Dataset entries:

■ ■ ■ ■ ■ ■ ■

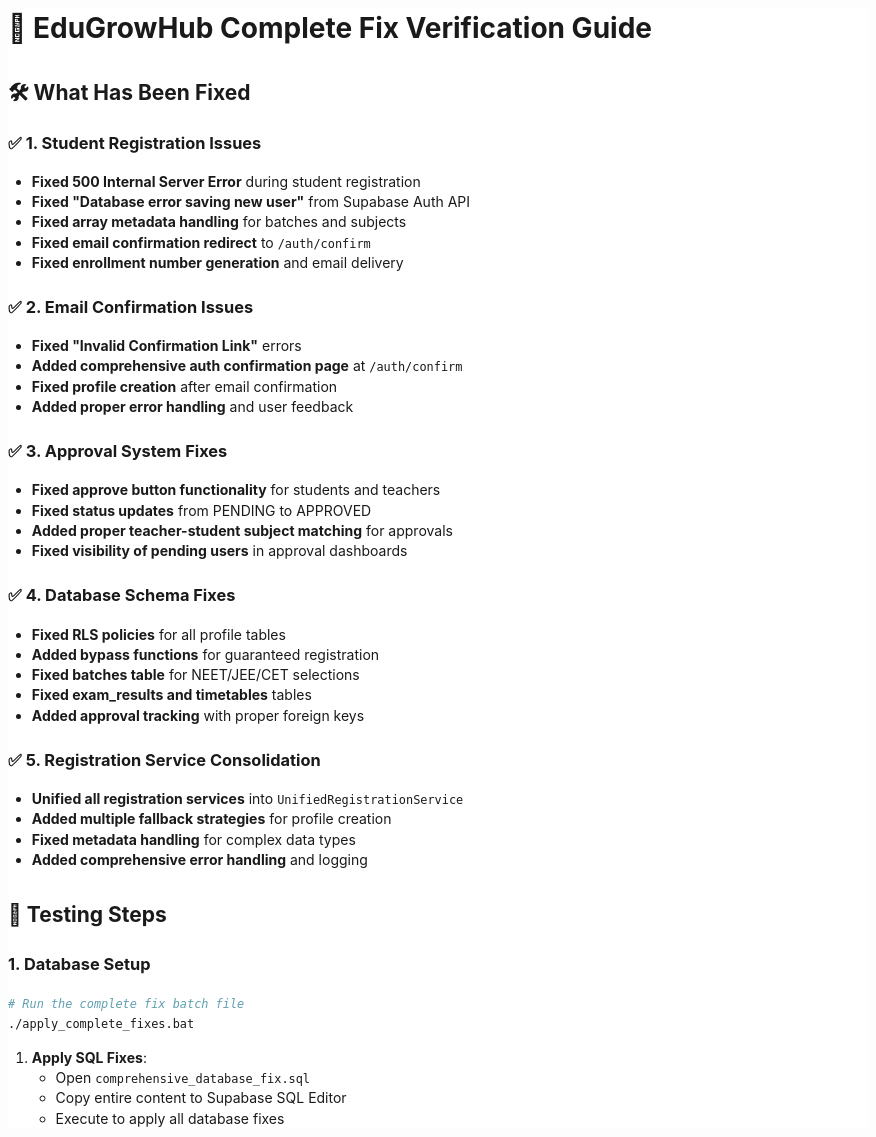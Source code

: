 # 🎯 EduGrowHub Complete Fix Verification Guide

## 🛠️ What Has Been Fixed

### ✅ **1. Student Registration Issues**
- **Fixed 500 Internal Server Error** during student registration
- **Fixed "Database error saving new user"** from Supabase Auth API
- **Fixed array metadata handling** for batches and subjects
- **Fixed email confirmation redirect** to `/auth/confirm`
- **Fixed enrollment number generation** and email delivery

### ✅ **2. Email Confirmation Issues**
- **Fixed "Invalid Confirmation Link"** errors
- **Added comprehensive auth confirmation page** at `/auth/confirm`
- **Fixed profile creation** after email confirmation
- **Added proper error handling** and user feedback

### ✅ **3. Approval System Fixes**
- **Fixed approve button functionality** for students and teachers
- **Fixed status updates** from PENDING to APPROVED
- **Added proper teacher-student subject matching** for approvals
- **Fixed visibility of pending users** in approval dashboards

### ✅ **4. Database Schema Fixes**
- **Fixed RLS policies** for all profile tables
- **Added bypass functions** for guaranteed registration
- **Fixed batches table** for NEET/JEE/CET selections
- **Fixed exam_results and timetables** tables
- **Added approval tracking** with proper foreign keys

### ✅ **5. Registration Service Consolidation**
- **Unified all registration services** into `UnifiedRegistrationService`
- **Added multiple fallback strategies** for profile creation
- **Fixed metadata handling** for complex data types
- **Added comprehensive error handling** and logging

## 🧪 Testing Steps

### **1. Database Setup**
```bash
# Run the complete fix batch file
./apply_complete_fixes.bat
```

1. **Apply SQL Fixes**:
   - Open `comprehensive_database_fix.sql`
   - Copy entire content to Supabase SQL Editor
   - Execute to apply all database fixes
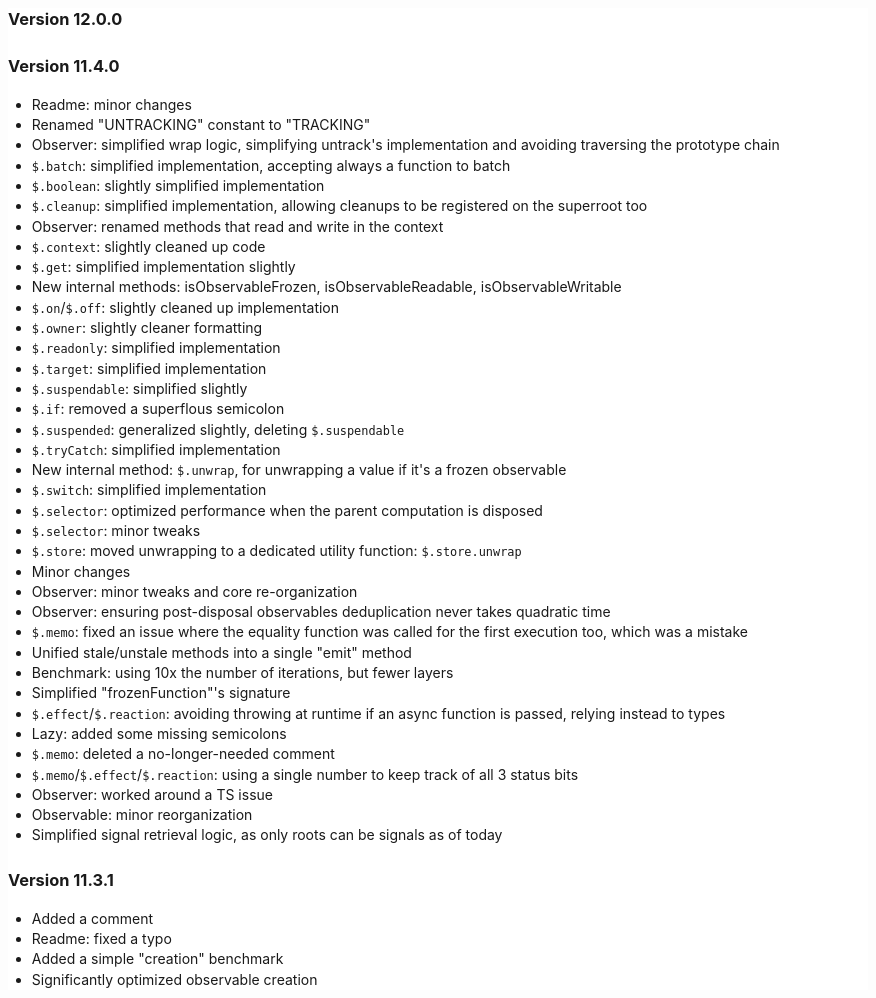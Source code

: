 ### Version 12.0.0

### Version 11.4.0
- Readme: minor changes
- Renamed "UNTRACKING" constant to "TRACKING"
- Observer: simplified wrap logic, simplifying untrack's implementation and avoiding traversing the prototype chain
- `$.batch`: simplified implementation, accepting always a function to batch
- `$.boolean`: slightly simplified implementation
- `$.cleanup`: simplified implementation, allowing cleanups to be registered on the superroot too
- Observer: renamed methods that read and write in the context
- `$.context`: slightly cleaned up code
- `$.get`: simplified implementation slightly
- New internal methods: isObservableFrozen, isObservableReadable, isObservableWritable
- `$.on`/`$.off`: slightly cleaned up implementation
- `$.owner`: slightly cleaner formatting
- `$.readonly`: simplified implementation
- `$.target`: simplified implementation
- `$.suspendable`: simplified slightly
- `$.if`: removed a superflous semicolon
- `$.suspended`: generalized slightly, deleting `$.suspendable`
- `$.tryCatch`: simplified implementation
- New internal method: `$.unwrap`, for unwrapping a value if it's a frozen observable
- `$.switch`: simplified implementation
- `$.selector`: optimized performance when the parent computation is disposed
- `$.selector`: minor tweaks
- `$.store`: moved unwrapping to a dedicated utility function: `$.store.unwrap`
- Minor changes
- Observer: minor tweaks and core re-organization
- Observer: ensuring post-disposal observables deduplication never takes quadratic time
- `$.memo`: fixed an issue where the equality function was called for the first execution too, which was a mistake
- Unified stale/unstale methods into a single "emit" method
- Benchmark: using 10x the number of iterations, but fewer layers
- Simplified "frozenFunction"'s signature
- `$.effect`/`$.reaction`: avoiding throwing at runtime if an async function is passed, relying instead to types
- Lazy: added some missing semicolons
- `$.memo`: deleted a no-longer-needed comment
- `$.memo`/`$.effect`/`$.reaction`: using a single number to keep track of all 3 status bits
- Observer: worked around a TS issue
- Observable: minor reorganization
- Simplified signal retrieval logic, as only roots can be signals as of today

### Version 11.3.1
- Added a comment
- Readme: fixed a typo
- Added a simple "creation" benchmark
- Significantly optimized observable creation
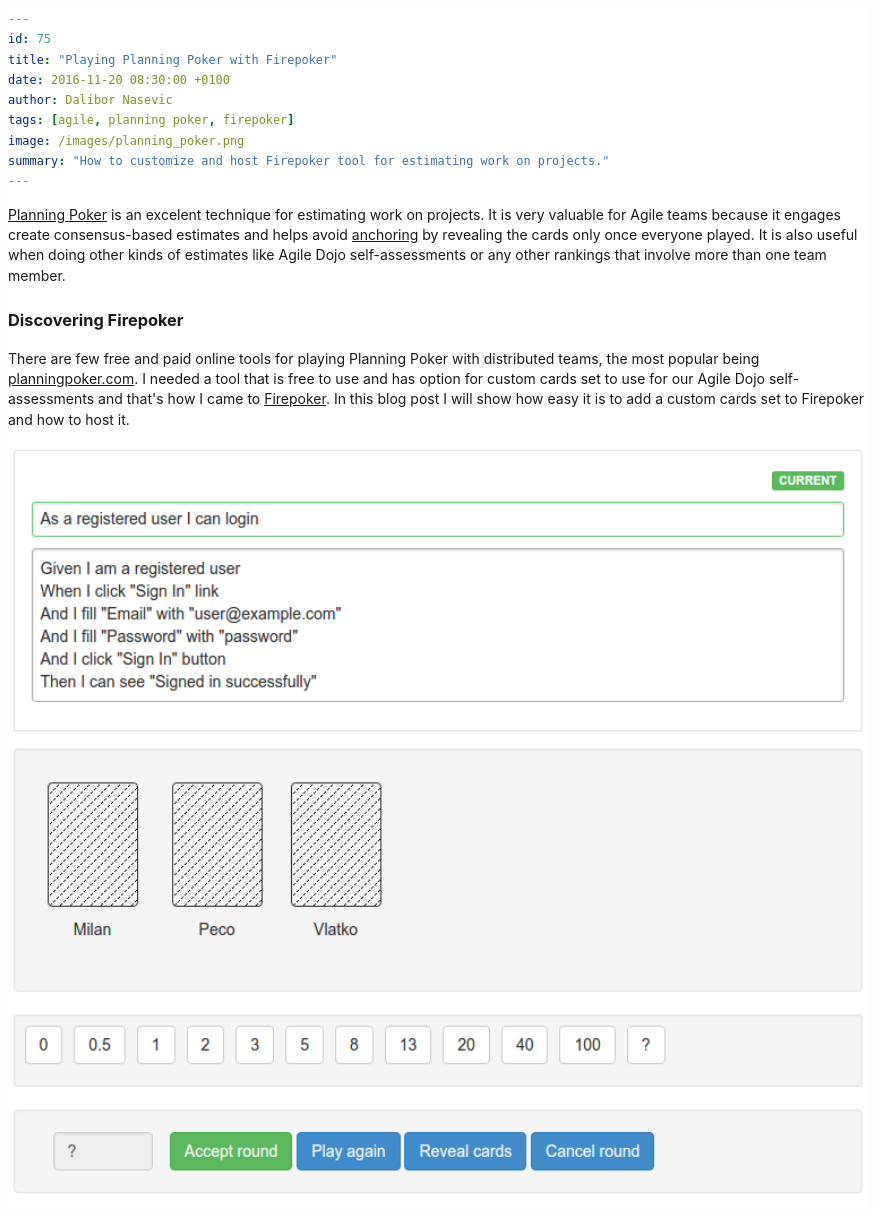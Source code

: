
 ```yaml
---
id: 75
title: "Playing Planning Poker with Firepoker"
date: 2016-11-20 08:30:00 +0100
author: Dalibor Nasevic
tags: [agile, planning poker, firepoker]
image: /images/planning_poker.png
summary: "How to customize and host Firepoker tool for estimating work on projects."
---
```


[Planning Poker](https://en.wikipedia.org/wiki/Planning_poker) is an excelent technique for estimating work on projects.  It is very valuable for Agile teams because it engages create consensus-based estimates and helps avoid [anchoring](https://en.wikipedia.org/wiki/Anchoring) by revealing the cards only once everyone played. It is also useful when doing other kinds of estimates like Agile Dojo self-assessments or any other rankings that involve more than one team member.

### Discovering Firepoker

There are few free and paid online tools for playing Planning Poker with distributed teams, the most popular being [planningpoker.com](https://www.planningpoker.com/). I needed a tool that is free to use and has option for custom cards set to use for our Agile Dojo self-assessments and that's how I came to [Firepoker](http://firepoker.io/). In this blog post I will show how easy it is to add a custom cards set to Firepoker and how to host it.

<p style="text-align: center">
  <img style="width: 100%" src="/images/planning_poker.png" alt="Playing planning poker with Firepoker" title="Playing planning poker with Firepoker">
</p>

■ ■ ■ ■ ■ ■ ■

* [What you will do]
Give the entries back verbatim and omit the images.

* [Exercise output]
Source code

: # 🎯 EduGrowHub Complete Fix Verification Guide

## 🛠️ What Has Been Fixed

### ✅ **1. Student Registration Issues**
- **Fixed 500 Internal Server Error** during student registration
- **Fixed "Database error saving new user"** from Supabase Auth API
- **Fixed array metadata handling** for batches and subjects
- **Fixed email confirmation redirect** to `/auth/confirm`
- **Fixed enrollment number generation** and email delivery

### ✅ **2. Email Confirmation Issues**
- **Fixed "Invalid Confirmation Link"** errors
- **Added comprehensive auth confirmation page** at `/auth/confirm`
- **Fixed profile creation** after email confirmation
- **Added proper error handling** and user feedback

### ✅ **3. Approval System Fixes**
- **Fixed approve button functionality** for students and teachers
- **Fixed status updates** from PENDING to APPROVED
- **Added proper teacher-student subject matching** for approvals
- **Fixed visibility of pending users** in approval dashboards

### ✅ **4. Database Schema Fixes**
- **Fixed RLS policies** for all profile tables
- **Added bypass functions** for guaranteed registration
- **Fixed batches table** for NEET/JEE/CET selections
- **Fixed exam_results and timetables** tables
- **Added approval tracking** with proper foreign keys

### ✅ **5. Registration Service Consolidation**
- **Unified all registration services** into `UnifiedRegistrationService`
- **Added multiple fallback strategies** for profile creation
- **Fixed metadata handling** for complex data types
- **Added comprehensive error handling** and logging

## 🧪 Testing Steps

### **1. Database Setup**
```bash
# Run the complete fix batch file
./apply_complete_fixes.bat
```

1. **Apply SQL Fixes**:
   - Open `comprehensive_database_fix.sql`
   - Copy entire content to Supabase SQL Editor
   - Execute to apply all database fixes
Source code

: ### Version 12.0.0

### Version 11.4.0
- Readme: minor changes
- Renamed "UNTRACKING" constant to "TRACKING"
- Observer: simplified wrap logic, simplifying untrack's implementation and avoiding traversing the prototype chain
- `$.batch`: simplified implementation, accepting always a function to batch
- `$.boolean`: slightly simplified implementation
- `$.cleanup`: simplified implementation, allowing cleanups to be registered on the superroot too
- Observer: renamed methods that read and write in the context
- `$.context`: slightly cleaned up code
- `$.get`: simplified implementation slightly
- New internal methods: isObservableFrozen, isObservableReadable, isObservableWritable
- `$.on`/`$.off`: slightly cleaned up implementation
- `$.owner`: slightly cleaner formatting
- `$.readonly`: simplified implementation
- `$.target`: simplified implementation
- `$.suspendable`: simplified slightly
- `$.if`: removed a superflous semicolon
- `$.suspended`: generalized slightly, deleting `$.suspendable`
- `$.tryCatch`: simplified implementation
- New internal method: `$.unwrap`, for unwrapping a value if it's a frozen observable
- `$.switch`: simplified implementation
- `$.selector`: optimized performance when the parent computation is disposed
- `$.selector`: minor tweaks
- `$.store`: moved unwrapping to a dedicated utility function: `$.store.unwrap`
- Minor changes
- Observer: minor tweaks and core re-organization
- Observer: ensuring post-disposal observables deduplication never takes quadratic time
- `$.memo`: fixed an issue where the equality function was called for the first execution too, which was a mistake
- Unified stale/unstale methods into a single "emit" method
- Benchmark: using 10x the number of iterations, but fewer layers
- Simplified "frozenFunction"'s signature
- `$.effect`/`$.reaction`: avoiding throwing at runtime if an async function is passed, relying instead to types
- Lazy: added some missing semicolons
- `$.memo`: deleted a no-longer-needed comment
- `$.memo`/`$.effect`/`$.reaction`: using a single number to keep track of all 3 status bits
- Observer: worked around a TS issue
- Observable: minor reorganization
- Simplified signal retrieval logic, as only roots can be signals as of today

### Version 11.3.1
- Added a comment
- Readme: fixed a typo
- Added a simple "creation" benchmark
- Significantly optimized observable creation
Source code

:
 ```yaml
---
id: 75
title: "Playing Planning Poker with Firepoker"
date: 2016-11-20 08:30:00 +0100
author: Dalibor Nasevic
tags: [agile, planning poker, firepoker]
image: /images/planning_poker.png
summary: "How to customize and host Firepoker tool for estimating work on projects."
---
```


[Planning Poker](https://en.wikipedia.org/wiki/Planning_poker) is an excelent technique for estimating work on projects.  It is very valuable for Agile teams because it engages create consensus-based estimates and helps avoid [anchoring](https://en.wikipedia.org/wiki/Anchoring) by revealing the cards only once everyone played. It is also useful when doing other kinds of estimates like Agile Dojo self-assessments or any other rankings that involve more than one team member.

### Discovering Firepoker

There are few free and paid online tools for playing Planning Poker with distributed teams, the most popular being [planningpoker.com](https://www.planningpoker.com/). I needed a tool that is free to use and has option for custom cards set to use for our Agile Dojo self-assessments and that's how I came to [Firepoker](http://firepoker.io/). In this blog post I will show how easy it is to add a custom cards set to Firepoker and how to host it.

<p style="text-align: center">
  <img style="width: 100%" src="/images/planning_poker.png" alt="Playing planning poker with Firepoker" title="Playing planning poker with Firepoker">
</p>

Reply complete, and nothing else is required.